▸ WORK INSTRUCTION
The answer must be one number: how many lines in the records below contain the word "Figure".

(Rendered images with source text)
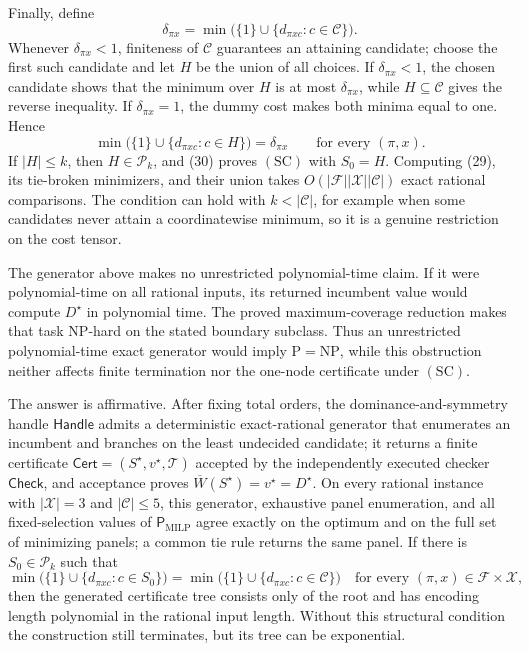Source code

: Finally, define
\[
\delta_{\pi x}=
\min\bigl(\{1\}\cup\{d_{\pi xc}:c\in\mathcal C\}\bigr).              \tag{29}
\]
Whenever \(\delta_{\pi x}<1\), finiteness of \(\mathcal C\) guarantees an
attaining candidate; choose the first such candidate and let \(H\) be the
union of all choices.  If \(\delta_{\pi x}<1\), the chosen candidate shows
that the minimum over \(H\) is at most \(\delta_{\pi x}\), while
\(H\subseteq\mathcal C\) gives the reverse inequality.  If
\(\delta_{\pi x}=1\), the dummy cost makes both minima equal to one.  Hence
\[
\min\bigl(\{1\}\cup\{d_{\pi xc}:c\in H\}\bigr)=\delta_{\pi x}
\qquad\text{for every }(\pi,x).                                       \tag{30}
\]
If \(|H|\leq k\), then \(H\in\mathcal P_k\), and (30) proves
\(\mathrm{(SC)}\) with \(S_0=H\).  Computing (29), its tie-broken
minimizers, and their union takes
\(O(|\mathcal F||\mathcal X||\mathcal C|)\) exact rational comparisons.
The condition can hold with \(k<|\mathcal C|\), for example when some
candidates never attain a coordinatewise minimum, so it is a genuine
restriction on the cost tensor.

The generator above makes no unrestricted polynomial-time claim.  If it
were polynomial-time on all rational inputs, its returned incumbent value
would compute \(D^\star\) in polynomial time.  The proved maximum-coverage
reduction makes that task NP-hard on the stated boundary subclass.  Thus an
unrestricted polynomial-time exact generator would imply
\(\mathrm P=\mathrm{NP}\), while this obstruction neither affects finite
termination nor the one-node certificate under \(\mathrm{(SC)}\).

The answer is affirmative.  After fixing total orders, the
dominance-and-symmetry handle \(\mathsf{Handle}\) admits a deterministic
exact-rational generator that enumerates an incumbent and branches on the
least undecided candidate; it returns a finite certificate
\(\mathsf{Cert}=(S^\star,v^\star,\mathcal T)\) accepted by the independently
executed checker \(\mathsf{Check}\), and acceptance proves
\(\overline W(S^\star)=v^\star=D^\star\).  On every rational instance with
\(|\mathcal X|=3\) and \(|\mathcal C|\leq5\), this generator, exhaustive
panel enumeration, and all fixed-selection values of
\(\mathsf P_{\mathrm{MILP}}\) agree exactly on the optimum and on the full
set of minimizing panels; a common tie rule returns the same panel.  If
there is \(S_0\in\mathcal P_k\) such that
\[
\min\bigl(\{1\}\cup\{d_{\pi xc}:c\in S_0\}\bigr)
=\min\bigl(\{1\}\cup\{d_{\pi xc}:c\in\mathcal C\}\bigr)
\quad\text{for every }(\pi,x)\in\mathcal F\times\mathcal X,
\]
then the generated certificate tree consists only of the root and has
encoding length polynomial in the rational input length.  Without this
structural condition the construction still terminates, but its tree can
be exponential.

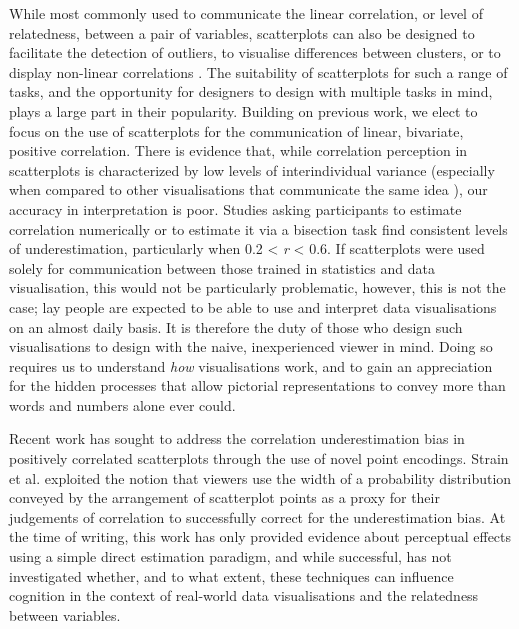 \documentclass[sigconf]{acmart}
\begin{document}
While most commonly used to communicate the linear correlation, or level
of relatedness, between a pair of variables, scatterplots can also be
designed to facilitate the detection of outliers, to visualise
differences between clusters, or to display non-linear correlations
\citep{sarikaya_2018}. The suitability of scatterplots for such a range
of tasks, and the opportunity for designers to design with multiple
tasks in mind, plays a large part in their popularity. Building on
previous work, we elect to focus on the use of scatterplots for the
communication of linear, bivariate, positive correlation. There is
evidence that, while correlation perception in scatterplots is
characterized by low levels of interindividual variance (especially when
compared to other visualisations that communicate the same idea
\citep{harrison_2014, kay_2015}), our accuracy in interpretation is
poor. Studies asking participants to estimate correlation numerically
\citep{strahan_1978, bobko_1979, cleveland_1982, lane_1985, lauer_1989, collyer_1990, meyer_1992}
or to estimate it via a bisection task \citep{rensink_2017} find
consistent levels of underestimation, particularly when 0.2 \textless{}
\emph{r} \textless{} 0.6. If scatterplots were used solely for
communication between those trained in statistics and data
visualisation, this would not be particularly problematic, however, this
is not the case; lay people are expected to be able to use and interpret
data visualisations on an almost daily basis. It is therefore the duty
of those who design such visualisations to design with the naive,
inexperienced viewer in mind. Doing so requires us to understand
\emph{how} visualisations work, and to gain an appreciation for the
hidden processes that allow pictorial representations to convey more
than words and numbers alone ever could.

Recent work has sought to address the correlation underestimation bias
in positively correlated scatterplots through the use of novel point
encodings. Strain et al. \citep{strain_2023, strain_2023b, strain_2024}
exploited the notion that viewers use the width of a probability
distribution conveyed by the arrangement of scatterplot points as a
proxy for their judgements of correlation to successfully correct for
the underestimation bias. At the time of writing, this work has only
provided evidence about perceptual effects using a simple direct
estimation paradigm, and while successful, has not investigated whether,
and to what extent, these techniques can influence cognition in the
context of real-world data visualisations and the relatedness between
variables.
\end{document}
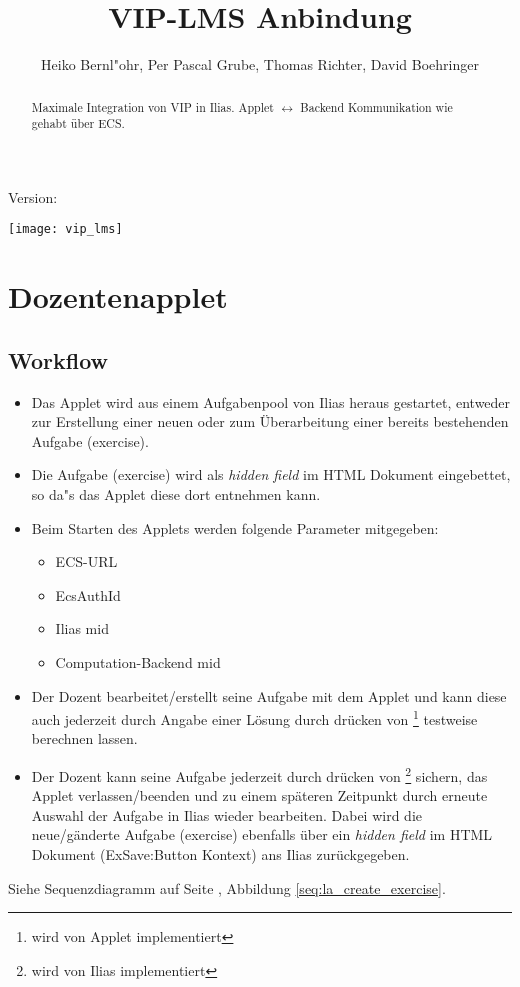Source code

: \documentclass[12pt,a4paper]{article}
\newcommand{\button}[1]{\fbox{\texttt{#1}}}
\begin{document}
\title{VIP-LMS Anbindung}
\author{Heiko Bernl"ohr, Per Pascal Grube, Thomas Richter, David Boehringer}
\maketitle
\begin{center}
  Version: \gitVtag\\
\end{center}
\begin{abstract}
  Maximale Integration von VIP in Ilias. Applet $\leftrightarrow$ Backend
  Kommunikation wie gehabt über ECS.
\end{abstract}

\vspace{\fill}
\begin{center}
\texttt{[image: vip\_lms]}
\end{center}
\vspace{\fill}

\newpage

\section{Dozentenapplet}
\subsection{Workflow}
\begin{itemize}
  \item Das Applet wird aus einem Aufgabenpool von Ilias heraus gestartet,
    entweder zur Erstellung einer neuen oder zum Überarbeitung einer bereits
    bestehenden Aufgabe (exercise).
  \item Die Aufgabe (exercise) wird als \textit{hidden field} im HTML
    Dokument eingebettet, so da"s das Applet diese dort entnehmen kann.
  \item Beim Starten des Applets werden folgende Parameter mitgegeben:
    \begin{itemize}
      \item ECS-URL
      \item EcsAuthId
      \item Ilias mid
      \item Computation-Backend mid
    \end{itemize}
  \item Der Dozent bearbeitet/erstellt seine Aufgabe mit dem Applet und kann
    diese auch jederzeit durch Angabe einer Lösung durch drücken von
    \button{berechnen}\footnote{wird von Applet implementiert} testweise
    berechnen lassen.
  \item Der Dozent kann seine Aufgabe jederzeit durch drücken von
    \button{speichern}\footnote{wird von Ilias implementiert} sichern, das
    Applet verlassen/beenden und zu einem späteren Zeitpunkt durch erneute
    Auswahl der Aufgabe in Ilias wieder bearbeiten. Dabei wird die
    neue/gänderte Aufgabe (exercise) ebenfalls über ein \textit{hidden field}
    im HTML Dokument (ExSave:Button Kontext) ans Ilias zurückgegeben.
\end{itemize}
Siehe Sequenzdiagramm auf Seite \pageref{seq:la_create_exercise}, Abbildung \ref{seq:la_create_exercise}.
\end{document}
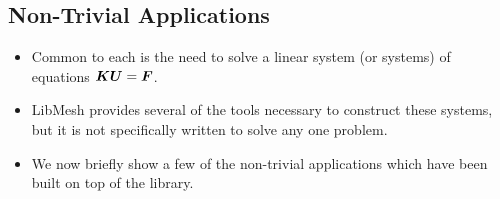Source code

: \subsection*{Non-Trivial Applications}
\begin{frame}%
  \begin{itemize}%
  \item{Common to each is the need
    to solve a linear system
    (or systems) of equations ${\boldsymbol{K}} {\boldsymbol{U}} = {\boldsymbol{F}}$.}

  \item{LibMesh provides several of the tools necessary to construct
    these systems, but it is not specifically written to solve any one
    problem.}

  \item{We now briefly show a few of the non-trivial applications which have been built on
    top of the library.}
    

  \end{itemize}
\end{frame}	  
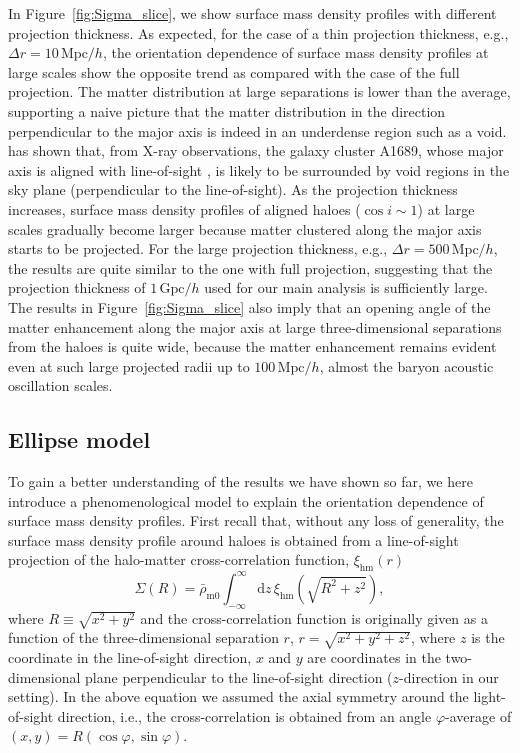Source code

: \documentclass[a4paper,fleqn,usenatbib]{mnras}
\newcommand{\beq}{\begin{equation}}
\newcommand{\eeq}{\end{equation}}
\newcommand{\Mpc}{\mathrm{Mpc}}
\newcommand{\rmhm}{\mathrm{hm}}
\begin{document}
In Figure~\ref{fig:Sigma_slice}, we show surface mass density profiles
with different projection thickness.
As expected, for the case of a thin projection thickness, e.g.,
$\Delta r = 10\,\Mpc /h$, the orientation dependence of surface mass
density profiles at large scales show the opposite trend as compared
with the case of the full projection.
The matter distribution at large separations
is lower than the average, supporting a naive picture
that the matter distribution in the direction perpendicular to the major axis
is indeed in an underdense region such as a void.
\citet{Kawaharada2010} has shown that, from X-ray observations,
the galaxy cluster A1689, whose major axis
is aligned with line-of-sight \citep{Oguri2005,Umetsu2015},
is likely to be surrounded by void regions
in the sky plane (perpendicular to the line-of-sight).
As the projection thickness increases,
surface mass density profiles of aligned haloes ($\cos i \sim 1$)
at large scales gradually become larger because matter
clustered along the major axis starts to be projected.
For the large projection thickness, e.g., $\Delta r = 500\,\Mpc /h$,
the results are quite similar to the one with full projection,
suggesting that the projection thickness of $1\,\mathrm{Gpc}/h$ used
for our main analysis is sufficiently large.
The results in Figure~\ref{fig:Sigma_slice} also imply that
an opening angle of the matter enhancement
along the major axis at large three-dimensional
separations from the haloes is quite wide, because the matter enhancement
remains evident even at such large projected radii up to $100\,\Mpc/h$,
almost the baryon acoustic oscillation scales.

\subsection{Ellipse model}
To gain a better understanding of the results we have shown so far,
we here introduce a phenomenological model to explain the orientation
dependence of surface mass density profiles.
First recall that, without any loss of generality,
the surface mass density profile around
haloes is obtained from a line-of-sight projection of the halo-matter
cross-correlation function, $\xi_\rmhm (r)$ \citep{Mandelbaum2006,Miyatake2015}
\beq
\Sigma(R)=\bar{\rho}_{\mathrm{m0}}\int_{-\infty}^{\infty}\!\!\mathrm{d}z \,
\xi_\rmhm \left( \sqrt{R^2+z^2} \right) ,
\label{eq:sigma_def}
\eeq
where $R \equiv \sqrt{x^2+y^2}$ and the cross-correlation
function is originally given as a function of
the three-dimensional separation $r$,
$r = \sqrt{x^2+y^2+z^2}$, where $z$ is the coordinate in the line-of-sight direction,
$x$ and $y$ are coordinates in the two-dimensional
plane perpendicular to the line-of-sight direction ($z$-direction in our setting).
In the above equation we assumed the axial symmetry around the
light-of-sight direction, i.e., the cross-correlation is obtained from
an angle $\varphi$-average of $(x, y) = R (\cos \varphi, \sin \varphi)$.
\end{document}
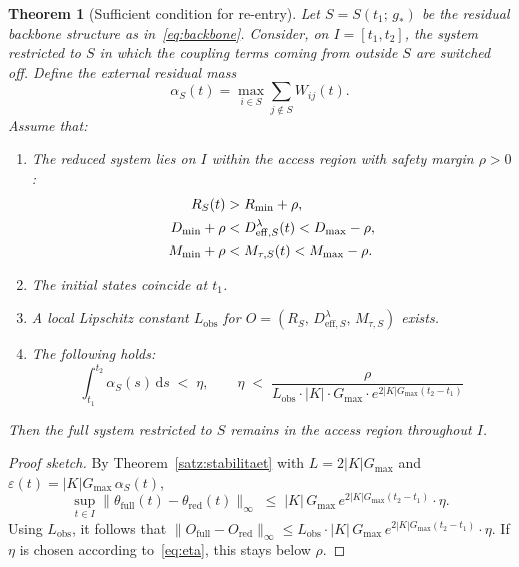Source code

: \documentclass[11pt,a4paper]{article}
\theoremstyle{plain}
\newtheorem{theorem}{Theorem}[section]
\theoremstyle{definition}
\theoremstyle{remark}
\newcommand{\Rmin}{R_{\min}}
\newcommand{\Dmin}{D_{\min}}
\newcommand{\Dmax}{D_{\max}}
\newcommand{\Mmin}{M_{\min}}
\newcommand{\Mmax}{M_{\max}}
\newcommand{\Gmax}{G_{\max}}
\newcommand{\Lobs}{L_{\mathrm{obs}}}
\begin{document}
\begin{theorem}[Sufficient condition for re-entry]
\label{satz:reentry}
Let $S = S(t_1;\,g_*)$ be the residual backbone structure as in~\eqref{eq:backbone}. Consider, on $I = [t_1,t_2]$, the system restricted to $S$ in which the coupling terms coming from outside $S$ are switched off. Define the external residual mass
\begin{equation}
\alpha_S(t) = \max_{i \in S}\sum_{j \notin S} W_{ij}(t).
\end{equation}
Assume that:
\begin{enumerate}
\item The reduced system lies on $I$ within the access region with safety margin $\rho > 0$:
\begin{align}
R_S(t) &> \Rmin + \rho, \notag\\
\Dmin + \rho &< D_{\mathrm{eff},S}^{\lambda}(t) < \Dmax - \rho, \label{eq:marge}\\
\Mmin + \rho &< M_{\tau,S}(t) < \Mmax - \rho. \notag
\end{align}
\item The initial states coincide at $t_1$.
\item A local Lipschitz constant $\Lobs$ for $O = (R_S,\,D_{\mathrm{eff},S}^{\lambda},\,M_{\tau,S})$ exists.
\item The following holds:
\begin{equation}
\label{eq:eta}
\boxed{\;
\int_{t_1}^{t_2} \alpha_S(s)\,\mathrm{d}s \;<\; \eta, \qquad
\eta \;<\; \frac{\rho}{\Lobs \cdot |K| \cdot \Gmax \cdot e^{2|K|\Gmax(t_2 - t_1)}}
\;}
\end{equation}
\end{enumerate}
Then the full system restricted to $S$ remains in the access region throughout $I$.
\end{theorem}

\begin{proof}[Proof sketch]
By Theorem~\ref{satz:stabilitaet} with $L = 2|K|\Gmax$ and $\varepsilon(t) = |K|\Gmax\,\alpha_S(t)$,
\begin{equation}
\sup_{t \in I}\|\theta_{\mathrm{full}}(t) - \theta_{\mathrm{red}}(t)\|_{\infty}
\;\leq\; |K|\,\Gmax\,e^{2|K|\Gmax(t_2 - t_1)}\cdot\eta.
\end{equation}
Using $\Lobs$, it follows that $\|O_{\mathrm{full}} - O_{\mathrm{red}}\|_{\infty} \leq \Lobs \cdot |K|\,\Gmax\,e^{2|K|\Gmax(t_2-t_1)}\cdot\eta$. If $\eta$ is chosen according to~\eqref{eq:eta}, this stays below $\rho$.
\end{proof}
\end{document}
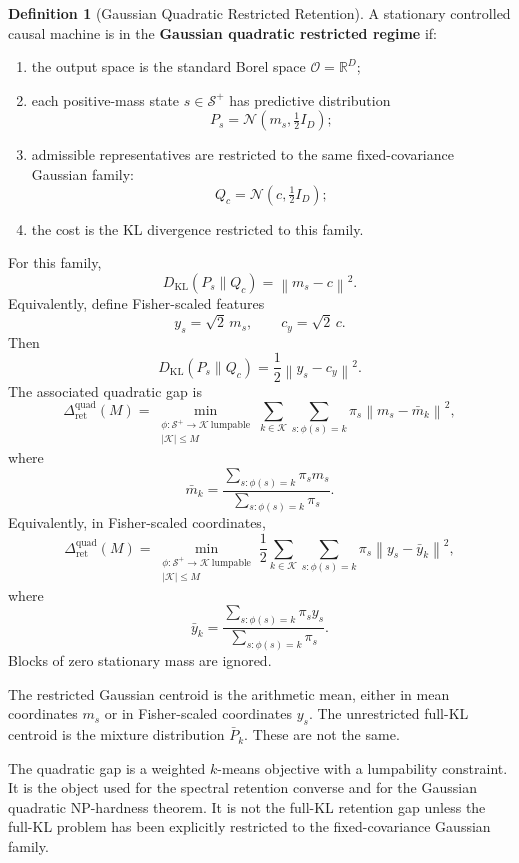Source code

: \documentclass[12pt]{article}
\theoremstyle{definition}
\newtheorem{definition}[theorem]{Definition}
\newcommand{\norm}[1]{\left\lVert#1\right\rVert}
\newcommand{\RetQuad}{\Delta_{\mathrm{ret}}^{\mathrm{quad}}}
\newcommand{\Splus}{\mathcal S^{+}}
\begin{document}
\begin{definition}[Gaussian Quadratic Restricted Retention]
\label{def:gaussian-quadratic}
A stationary controlled causal machine is in the \textbf{Gaussian quadratic
restricted regime} if:
\begin{enumerate}[label=(\arabic*)]
\item the output space is the standard Borel space $\mathcal O=\mathbb R^D$;
\item each positive-mass state $s\in\Splus$ has predictive distribution
\[
P_s=\mathcal N(m_s,\tfrac12 I_D);
\]
\item admissible representatives are restricted to the same fixed-covariance
Gaussian family:
\[
Q_c=\mathcal N(c,\tfrac12 I_D);
\]
\item the cost is the KL divergence restricted to this family.
\end{enumerate}
For this family,
\[
D_{\mathrm{KL}}(P_s\|Q_c)
=
\norm{m_s-c}^2.
\]
Equivalently, define Fisher-scaled features
\[
y_s=\sqrt{2}\,m_s,
\qquad
c_y=\sqrt{2}\,c.
\]
Then
\[
D_{\mathrm{KL}}(P_s\|Q_c)
=
\frac12
\norm{y_s-c_y}^2.
\]
The associated quadratic gap is
\[
\RetQuad(M)
=
\min_{\substack{
\phi:\Splus\to\mathcal K\ \text{lumpable}\\
|\mathcal K|\le M
}}
\sum_{k\in\mathcal K}
\sum_{s:\phi(s)=k}
\pi_s
\norm{m_s-\bar m_k}^2,
\]
where
\[
\bar m_k
=
\frac{
\sum_{s:\phi(s)=k}\pi_s m_s
}{
\sum_{s:\phi(s)=k}\pi_s
}.
\]
Equivalently, in Fisher-scaled coordinates,
\[
\RetQuad(M)
=
\min_{\substack{
\phi:\Splus\to\mathcal K\ \text{lumpable}\\
|\mathcal K|\le M
}}
\frac12
\sum_{k\in\mathcal K}
\sum_{s:\phi(s)=k}
\pi_s
\norm{y_s-\bar y_k}^2,
\]
where
\[
\bar y_k
=
\frac{
\sum_{s:\phi(s)=k}\pi_s y_s
}{
\sum_{s:\phi(s)=k}\pi_s
}.
\]
Blocks of zero stationary mass are ignored.
\end{definition}

The restricted Gaussian centroid is the arithmetic mean, either in mean
coordinates $m_s$ or in Fisher-scaled coordinates $y_s$.  The unrestricted
full-KL centroid is the mixture distribution $\bar P_k$.  These are not the
same.

The quadratic gap is a weighted $k$-means objective with a lumpability
constraint.  It is the object used for the spectral retention converse and for
the Gaussian quadratic NP-hardness theorem.  It is not the full-KL retention
gap unless the full-KL problem has been explicitly restricted to the
fixed-covariance Gaussian family.

\end{document}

▸ TASK RESPONSE
2